» **WORK TASK**
Pick out each line of the records in which the word "latent" appears.

» **INPUT DATA**
⁂

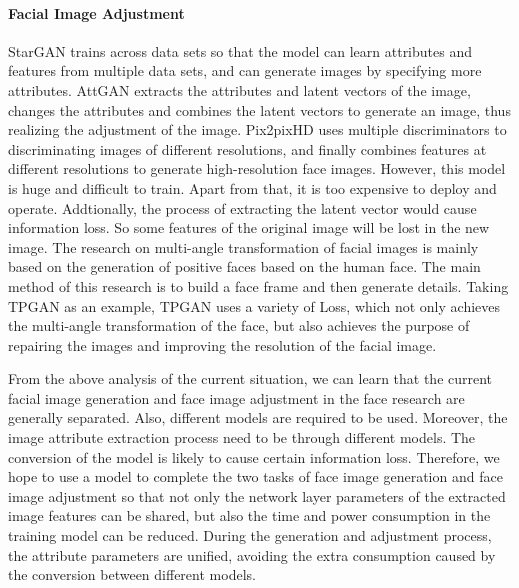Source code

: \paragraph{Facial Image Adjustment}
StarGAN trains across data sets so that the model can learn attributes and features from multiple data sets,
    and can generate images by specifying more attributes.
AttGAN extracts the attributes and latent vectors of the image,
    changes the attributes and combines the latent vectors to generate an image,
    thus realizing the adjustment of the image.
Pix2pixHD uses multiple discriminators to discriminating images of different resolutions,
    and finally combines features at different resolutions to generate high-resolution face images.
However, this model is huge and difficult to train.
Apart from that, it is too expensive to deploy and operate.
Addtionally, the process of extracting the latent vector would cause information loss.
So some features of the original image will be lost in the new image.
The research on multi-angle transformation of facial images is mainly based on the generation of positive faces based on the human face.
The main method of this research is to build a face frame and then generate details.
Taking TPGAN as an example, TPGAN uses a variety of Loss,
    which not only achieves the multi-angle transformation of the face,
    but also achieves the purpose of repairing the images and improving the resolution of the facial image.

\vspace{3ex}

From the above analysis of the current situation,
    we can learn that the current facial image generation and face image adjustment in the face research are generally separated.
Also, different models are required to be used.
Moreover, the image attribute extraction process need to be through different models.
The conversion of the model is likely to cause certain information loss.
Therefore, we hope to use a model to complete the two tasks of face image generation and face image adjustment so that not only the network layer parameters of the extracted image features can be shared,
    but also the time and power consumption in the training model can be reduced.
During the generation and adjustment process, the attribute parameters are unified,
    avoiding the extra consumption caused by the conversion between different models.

⁂

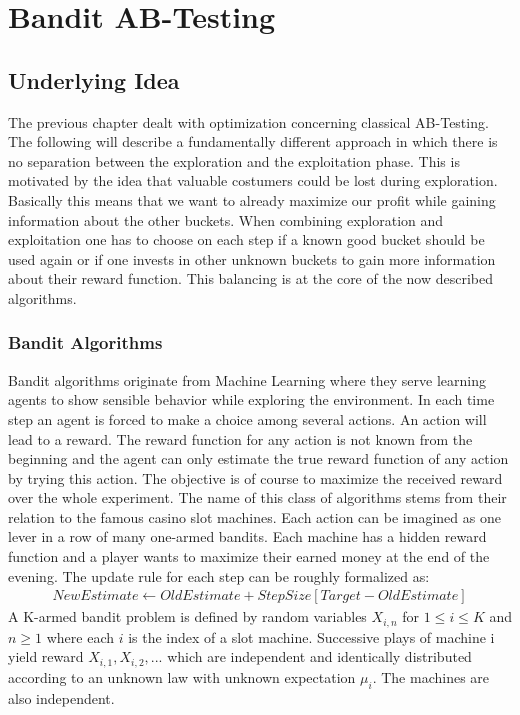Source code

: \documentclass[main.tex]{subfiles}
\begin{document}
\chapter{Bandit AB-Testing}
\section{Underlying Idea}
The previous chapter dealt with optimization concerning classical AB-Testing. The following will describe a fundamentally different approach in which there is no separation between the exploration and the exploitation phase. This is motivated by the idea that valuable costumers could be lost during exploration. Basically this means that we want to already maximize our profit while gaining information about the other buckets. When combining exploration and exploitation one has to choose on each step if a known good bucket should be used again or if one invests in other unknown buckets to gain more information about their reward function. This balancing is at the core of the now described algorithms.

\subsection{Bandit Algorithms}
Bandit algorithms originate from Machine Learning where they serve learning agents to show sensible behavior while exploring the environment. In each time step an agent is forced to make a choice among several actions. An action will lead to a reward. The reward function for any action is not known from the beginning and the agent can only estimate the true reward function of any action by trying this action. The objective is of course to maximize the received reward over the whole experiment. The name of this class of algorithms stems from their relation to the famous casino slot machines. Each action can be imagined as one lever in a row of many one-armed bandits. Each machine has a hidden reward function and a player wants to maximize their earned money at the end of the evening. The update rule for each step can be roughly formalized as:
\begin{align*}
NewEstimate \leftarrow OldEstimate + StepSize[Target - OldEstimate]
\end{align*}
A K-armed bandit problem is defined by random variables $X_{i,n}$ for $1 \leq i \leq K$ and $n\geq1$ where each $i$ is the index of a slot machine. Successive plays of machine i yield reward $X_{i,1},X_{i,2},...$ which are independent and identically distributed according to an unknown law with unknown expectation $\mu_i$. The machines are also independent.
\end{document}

⁂

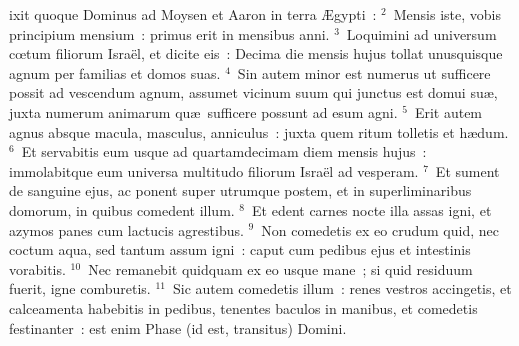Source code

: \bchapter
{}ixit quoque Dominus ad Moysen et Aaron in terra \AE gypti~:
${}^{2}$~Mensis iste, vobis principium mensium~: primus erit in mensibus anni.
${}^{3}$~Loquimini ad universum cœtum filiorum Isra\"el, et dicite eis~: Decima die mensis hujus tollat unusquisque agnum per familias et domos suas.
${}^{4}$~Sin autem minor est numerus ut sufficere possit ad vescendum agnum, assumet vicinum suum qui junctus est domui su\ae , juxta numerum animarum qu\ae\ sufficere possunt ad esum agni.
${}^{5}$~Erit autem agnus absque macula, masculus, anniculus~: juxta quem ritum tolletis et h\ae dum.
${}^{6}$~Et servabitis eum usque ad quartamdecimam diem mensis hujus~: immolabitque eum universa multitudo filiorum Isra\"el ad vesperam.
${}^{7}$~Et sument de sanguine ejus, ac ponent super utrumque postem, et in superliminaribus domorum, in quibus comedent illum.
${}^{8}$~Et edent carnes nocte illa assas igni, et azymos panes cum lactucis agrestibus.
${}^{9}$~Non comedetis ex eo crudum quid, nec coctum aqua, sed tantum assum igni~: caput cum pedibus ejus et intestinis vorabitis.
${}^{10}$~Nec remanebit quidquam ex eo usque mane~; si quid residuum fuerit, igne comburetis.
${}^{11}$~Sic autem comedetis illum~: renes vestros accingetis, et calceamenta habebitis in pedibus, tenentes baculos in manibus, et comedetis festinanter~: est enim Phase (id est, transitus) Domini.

⁂

» **ANSWER SPACE**
AttGAN extracts the attributes and latent vectors of the image,
    changes the attributes and combines the latent vectors to generate an image,
Addtionally, the process of extracting the latent vector would cause information loss.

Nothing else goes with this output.